Jennifer Rankin 

Handbag price war prompts profit warning from Mulberry

Shares in luxury brand drop 18% after UK trading environment 'deteriorated' with heavy discounting over Christmas
  
  

Mulberry
Mulberry's spring/summer 2014 show at London Fashion Week. Photograph: David M Benett/Getty Images for Mulberry Photograph: David M Benett/Getty Images for Mulberry

Mulberry lost almost a third of its market value after the maker of luxury handbags, regularly seen hanging from the arms of fashion elite including Kate Moss and Victoria Beckham, admitted it had been forced into substantial discounting over the Christmas period.

The luxury British label, best known for its Alexa satchel, named after the model Alexa Chung, has been struggling since the departure of its highly regarded creative director Emma Hill who quit last summer, and has yet to find a replacement.

Bruno Guillon, Mulberry's chief executive, who joined the label in 2012 from Hermes, has been criticised for pushing up prices in a bid to make Mulberry more upmarket. The label has abandoned customers prepared to pay £150-£500 in a bid to become a full-scale designer brand.

The Alexa satchel starts at £800 but can cost up to £1,250, while its Willow calf-skin bags were on sale at Harrods for £1,600.

The admission of poor trading over Christmas was the company's third profit warning in the space of 18 months and caused its shares to plunge by 27%.

The latest alarm underscores the scale of the task for Mulberry as it attempts to transform itself from a mid-market bag maker into a global fashion powerhouse. The company said in December its pretax profits for the previous six months had fallen 28%. Guillon defended his strategy, saying the company was generating cash and investing "in the ongoing process of transforming Mulberry from a domestic to a global luxury brand, the progress of which is demonstrated by the continued growth in international retail sales".

Mulberry makes more than 60% of its sales in the UK, but is bent on overseas expansion, hoping to tempt high-spending shoppers in Asia. By the end of March it will have opened 15 new overseas stores in markets such as the United States and China, and including its lead store on Rue Saint-Honoré in Paris, a shopping destination for wealthy Chinese tourists.

Mulberry said sales in Britain were down 3% and although international sales were up sharply, by 40%, it warned of a cancellation of a large order from Korea.

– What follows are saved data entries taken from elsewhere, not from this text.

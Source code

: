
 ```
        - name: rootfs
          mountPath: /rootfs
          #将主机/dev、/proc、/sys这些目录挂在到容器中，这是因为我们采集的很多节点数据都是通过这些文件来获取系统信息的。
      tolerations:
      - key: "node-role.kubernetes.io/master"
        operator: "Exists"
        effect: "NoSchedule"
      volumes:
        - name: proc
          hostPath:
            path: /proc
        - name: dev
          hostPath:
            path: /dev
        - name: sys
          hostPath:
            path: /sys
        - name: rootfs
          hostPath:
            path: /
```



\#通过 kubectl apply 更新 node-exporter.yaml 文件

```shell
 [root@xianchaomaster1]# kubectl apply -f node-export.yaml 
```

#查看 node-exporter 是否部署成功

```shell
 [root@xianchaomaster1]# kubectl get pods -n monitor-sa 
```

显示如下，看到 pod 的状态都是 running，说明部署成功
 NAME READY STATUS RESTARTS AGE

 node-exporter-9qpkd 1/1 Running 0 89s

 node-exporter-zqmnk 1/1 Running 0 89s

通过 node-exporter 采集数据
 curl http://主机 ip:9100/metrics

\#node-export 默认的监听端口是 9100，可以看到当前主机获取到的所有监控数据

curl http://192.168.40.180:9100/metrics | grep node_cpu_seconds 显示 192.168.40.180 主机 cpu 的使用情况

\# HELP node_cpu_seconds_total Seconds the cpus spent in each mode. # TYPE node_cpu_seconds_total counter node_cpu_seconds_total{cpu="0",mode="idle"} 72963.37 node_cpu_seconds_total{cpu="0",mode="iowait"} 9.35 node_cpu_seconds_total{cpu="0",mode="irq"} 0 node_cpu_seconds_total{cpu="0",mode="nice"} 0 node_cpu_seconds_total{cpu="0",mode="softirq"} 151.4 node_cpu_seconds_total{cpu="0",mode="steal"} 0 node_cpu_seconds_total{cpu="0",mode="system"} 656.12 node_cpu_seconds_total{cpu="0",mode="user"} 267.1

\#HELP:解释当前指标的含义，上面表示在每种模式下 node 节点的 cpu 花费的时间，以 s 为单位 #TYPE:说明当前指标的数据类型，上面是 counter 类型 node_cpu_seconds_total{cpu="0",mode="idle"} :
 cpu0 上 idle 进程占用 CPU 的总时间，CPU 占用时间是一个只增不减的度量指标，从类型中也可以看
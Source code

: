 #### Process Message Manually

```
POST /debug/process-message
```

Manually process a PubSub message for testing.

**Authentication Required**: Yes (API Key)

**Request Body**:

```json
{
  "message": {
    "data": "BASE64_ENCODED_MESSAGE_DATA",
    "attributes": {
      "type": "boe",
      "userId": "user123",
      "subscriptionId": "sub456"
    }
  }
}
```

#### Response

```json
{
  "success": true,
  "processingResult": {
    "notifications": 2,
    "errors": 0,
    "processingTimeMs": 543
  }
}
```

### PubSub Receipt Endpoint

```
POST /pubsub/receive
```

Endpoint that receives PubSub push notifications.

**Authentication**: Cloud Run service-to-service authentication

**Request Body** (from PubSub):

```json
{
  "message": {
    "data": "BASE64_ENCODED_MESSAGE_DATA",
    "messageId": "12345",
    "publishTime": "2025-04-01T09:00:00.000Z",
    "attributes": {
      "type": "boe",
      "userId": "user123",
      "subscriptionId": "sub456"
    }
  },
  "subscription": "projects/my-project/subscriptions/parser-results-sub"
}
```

Maureen Hinton, a retail analyst at City firm Conlumino, said Mulberry did not have enough of an "aspirational" product to justify its high prices. "There is such strong competition out there and if you are going to spend £1,000-plus on a bag then there are other brands that are currently more iconic or fashionable," she said.

Disputes over Guillon's strategy were rumoured to be behind the departure of Hill last summer. The designer from Wales was credited with transforming Mulberry from a tired label best known for its Filofax cases, into a brand favoured by Chung, singer Lana Del Rey and other celebrities including Eliza Doolittle and Pixie Geldof, who would regularly be seen on the front row of its London fashion shows.

Hinton said finding a creative director was vital for Mulberry to establish "clear brand definition" to justify its prices. "Mulberry is at a difficult, transitional stage. It has lost the appeal it had a few seasons back in its home market and has yet to establish itself as a global luxury player."

"Currently the costs of turning it into a recognised global brand – new international stores, fashion shows, a new factory, marketing – are not being supported by sales."

After it warned of profits "substantially below current market expectations", the fashion house said it had pencilled in full-year profits of £19m, against a previous estimate of £26m.

Retail analyst Nick Bubb, who noted that Mulberry's share price had dropped 70% since Guillon's arrival, said: "The transition of Mulberry 'from a UK success story into a global brand' does not appear to be going well."

Mulberry's travails look even starker when compared to rival Burberry, which reported a 15% sales boost over Christmas.

"British luxury brands have a problem," said Lorna Hall, from the fashion forecaster WGSN. "And that problem is Burberry, because everyone compares them against it … [and] it is not possible for everyone to be that brand at that size."

But she said Mulberry had an opportunity as big brands, such as French luxury conglomerate LVMH, scale back their retail presence to avoid become too ubiquitous. "There is an opportunity for a brand such as Mulberry to be less obvious and a more interesting choice."

But becoming a global luxury brand was a tough, she cautioned. "It takes time, luck, opportunity, but also a lot of money."